RECORDS SHOWN Block Start

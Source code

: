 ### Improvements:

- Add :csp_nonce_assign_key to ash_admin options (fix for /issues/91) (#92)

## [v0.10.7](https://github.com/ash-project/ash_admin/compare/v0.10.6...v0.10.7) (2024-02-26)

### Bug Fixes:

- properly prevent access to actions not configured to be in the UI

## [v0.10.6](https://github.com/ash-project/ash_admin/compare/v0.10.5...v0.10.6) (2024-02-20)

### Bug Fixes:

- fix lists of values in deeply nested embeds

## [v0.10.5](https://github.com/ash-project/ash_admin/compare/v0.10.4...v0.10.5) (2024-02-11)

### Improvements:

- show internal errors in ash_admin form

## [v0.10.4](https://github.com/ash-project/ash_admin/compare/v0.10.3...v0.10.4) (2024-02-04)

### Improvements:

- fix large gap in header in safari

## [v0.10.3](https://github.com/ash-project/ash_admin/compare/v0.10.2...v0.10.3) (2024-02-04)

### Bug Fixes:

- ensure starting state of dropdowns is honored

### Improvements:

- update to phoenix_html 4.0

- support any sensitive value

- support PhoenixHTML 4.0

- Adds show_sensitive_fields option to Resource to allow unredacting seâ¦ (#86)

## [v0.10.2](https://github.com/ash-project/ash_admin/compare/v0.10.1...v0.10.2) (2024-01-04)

RECORDS SHOWN Block End
RECORDS SHOWN Block Start

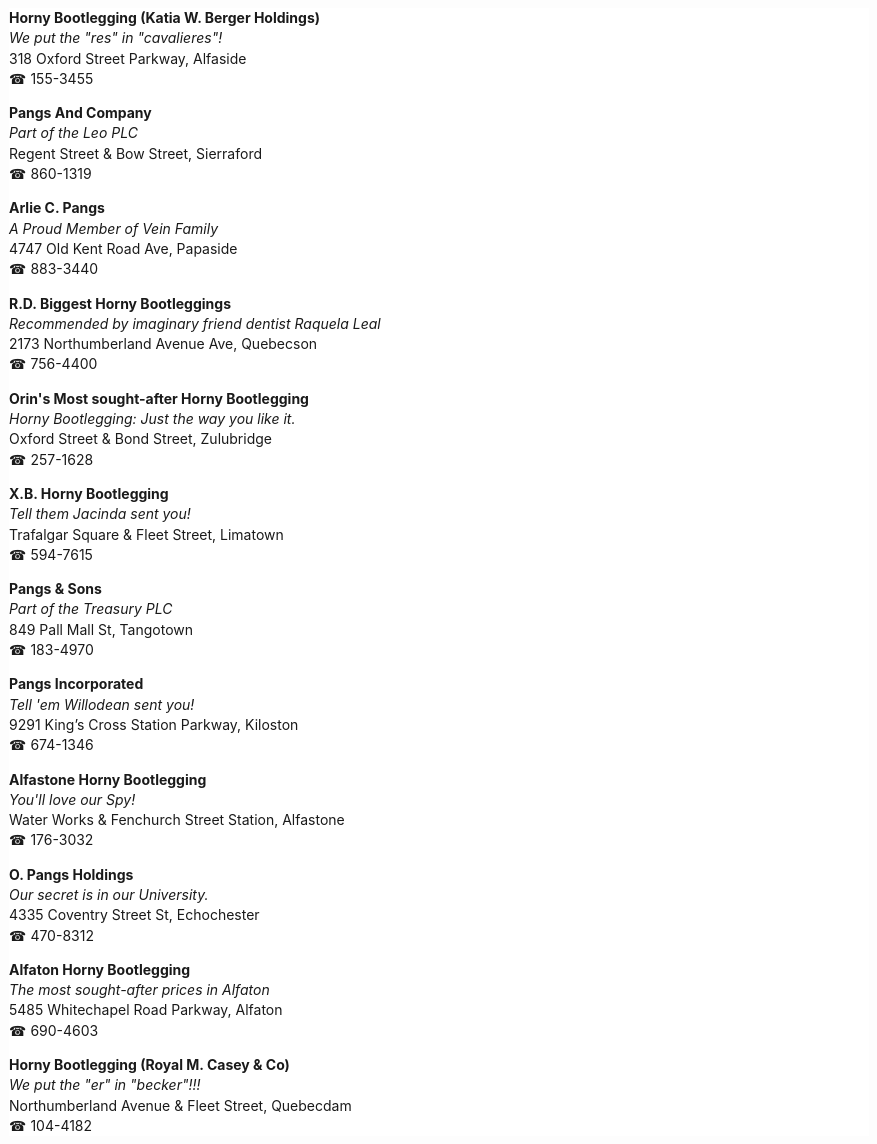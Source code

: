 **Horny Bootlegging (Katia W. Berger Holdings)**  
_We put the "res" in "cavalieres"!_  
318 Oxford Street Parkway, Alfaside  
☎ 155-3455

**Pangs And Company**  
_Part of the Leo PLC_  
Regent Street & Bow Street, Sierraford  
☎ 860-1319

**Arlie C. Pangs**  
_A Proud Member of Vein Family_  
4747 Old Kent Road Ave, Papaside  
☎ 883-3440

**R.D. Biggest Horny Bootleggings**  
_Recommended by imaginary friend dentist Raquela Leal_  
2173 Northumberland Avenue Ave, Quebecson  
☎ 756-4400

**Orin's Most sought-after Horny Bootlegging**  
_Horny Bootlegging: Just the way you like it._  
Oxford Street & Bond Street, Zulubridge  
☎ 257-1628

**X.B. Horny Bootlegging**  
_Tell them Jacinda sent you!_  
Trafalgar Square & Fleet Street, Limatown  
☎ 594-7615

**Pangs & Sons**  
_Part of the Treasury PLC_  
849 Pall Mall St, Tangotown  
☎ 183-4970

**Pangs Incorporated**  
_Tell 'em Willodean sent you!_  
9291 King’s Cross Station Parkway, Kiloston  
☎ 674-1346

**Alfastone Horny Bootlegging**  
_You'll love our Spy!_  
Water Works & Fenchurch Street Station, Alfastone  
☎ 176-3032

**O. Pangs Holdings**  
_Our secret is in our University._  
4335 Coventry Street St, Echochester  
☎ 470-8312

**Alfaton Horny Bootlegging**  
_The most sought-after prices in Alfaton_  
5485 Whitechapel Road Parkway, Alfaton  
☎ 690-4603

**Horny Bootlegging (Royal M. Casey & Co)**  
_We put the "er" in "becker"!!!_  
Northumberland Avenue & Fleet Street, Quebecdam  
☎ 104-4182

RECORDS SHOWN Block End
RECORDS SHOWN Block Start

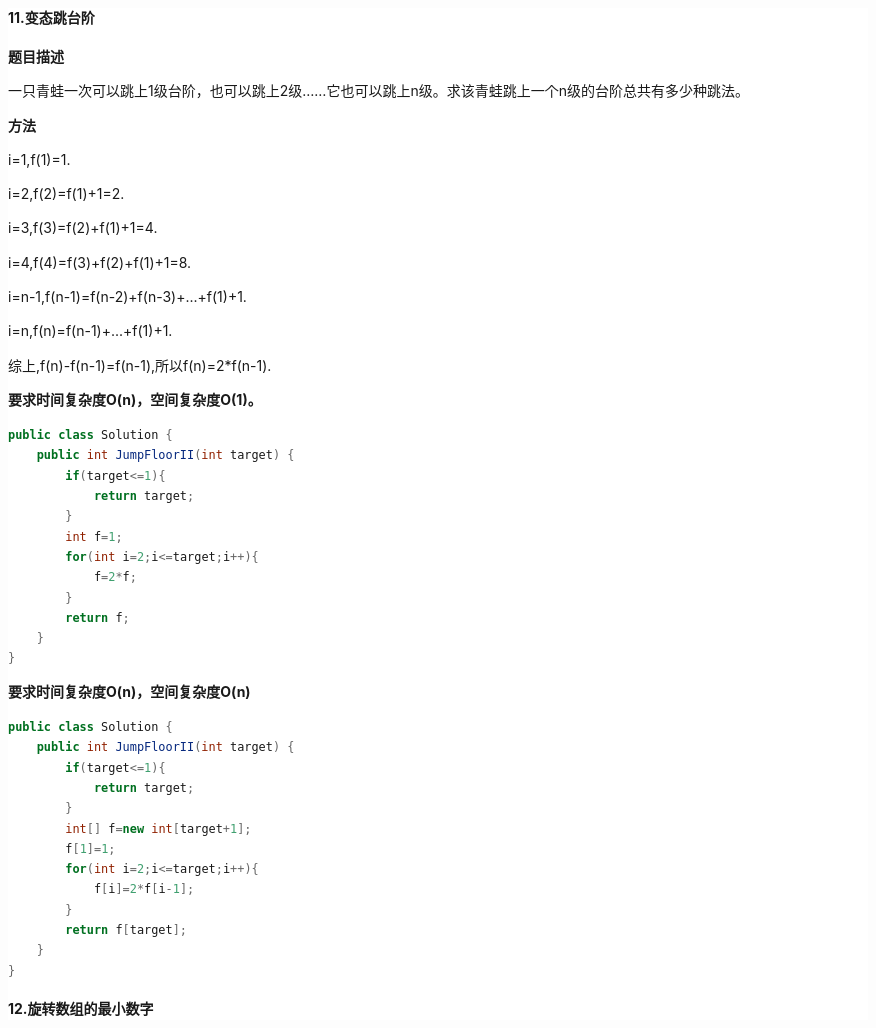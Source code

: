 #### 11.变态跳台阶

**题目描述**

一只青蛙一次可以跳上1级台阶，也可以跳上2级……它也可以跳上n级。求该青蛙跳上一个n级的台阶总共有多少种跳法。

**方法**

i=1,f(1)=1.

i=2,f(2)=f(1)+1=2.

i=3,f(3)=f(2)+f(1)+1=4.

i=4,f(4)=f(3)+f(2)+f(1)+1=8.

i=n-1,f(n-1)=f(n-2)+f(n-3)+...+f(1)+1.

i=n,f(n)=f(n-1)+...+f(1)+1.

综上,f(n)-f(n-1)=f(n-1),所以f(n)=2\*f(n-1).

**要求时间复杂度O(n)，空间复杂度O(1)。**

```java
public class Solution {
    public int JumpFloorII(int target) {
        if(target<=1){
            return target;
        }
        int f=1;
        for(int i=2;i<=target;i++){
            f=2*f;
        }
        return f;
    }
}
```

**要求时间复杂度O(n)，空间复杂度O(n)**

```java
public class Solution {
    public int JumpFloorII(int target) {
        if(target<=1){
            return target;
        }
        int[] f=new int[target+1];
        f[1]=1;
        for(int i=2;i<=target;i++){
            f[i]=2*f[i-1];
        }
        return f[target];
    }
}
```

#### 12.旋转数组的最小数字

RECORDS SHOWN Block End

**TASK REQUIREMENTS**: The answer is every line in the data where the word "Northumberland" appears.

**RESPONSE BOX**:
2173 Northumberland Avenue Ave, Quebecson  
Northumberland Avenue & Fleet Street, Quebecdam  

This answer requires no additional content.